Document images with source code
☆ ☆ ☆ ☆ ☆ ☆ ☆
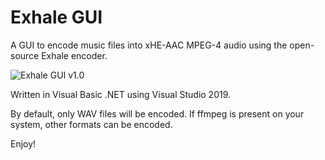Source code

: # Exhale GUI
A GUI to encode music files into xHE-AAC MPEG-4 audio using the open-source Exhale encoder.

![Exhale GUI v1.0](https://moisescardona.me/wp-content/uploads/2020/07/Exhale-GUI-v1.0.png)

Written in Visual Basic .NET using Visual Studio 2019.

By default, only WAV files will be encoded. If ffmpeg is present on your system, other formats can be encoded.

Enjoy!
☆ ☆ ☆ ☆ ☆ ☆ ☆
**Prompt**
Each entry above must be duplicated precisely; none of the pictures may be included.

**Solved problem**
Source code

: # Exhale GUI
A GUI to encode music files into xHE-AAC MPEG-4 audio using the open-source Exhale encoder.

![Exhale GUI v1.0](https://moisescardona.me/wp-content/uploads/2020/07/Exhale-GUI-v1.0.png)

Written in Visual Basic .NET using Visual Studio 2019.

By default, only WAV files will be encoded. If ffmpeg is present on your system, other formats can be encoded.

Enjoy!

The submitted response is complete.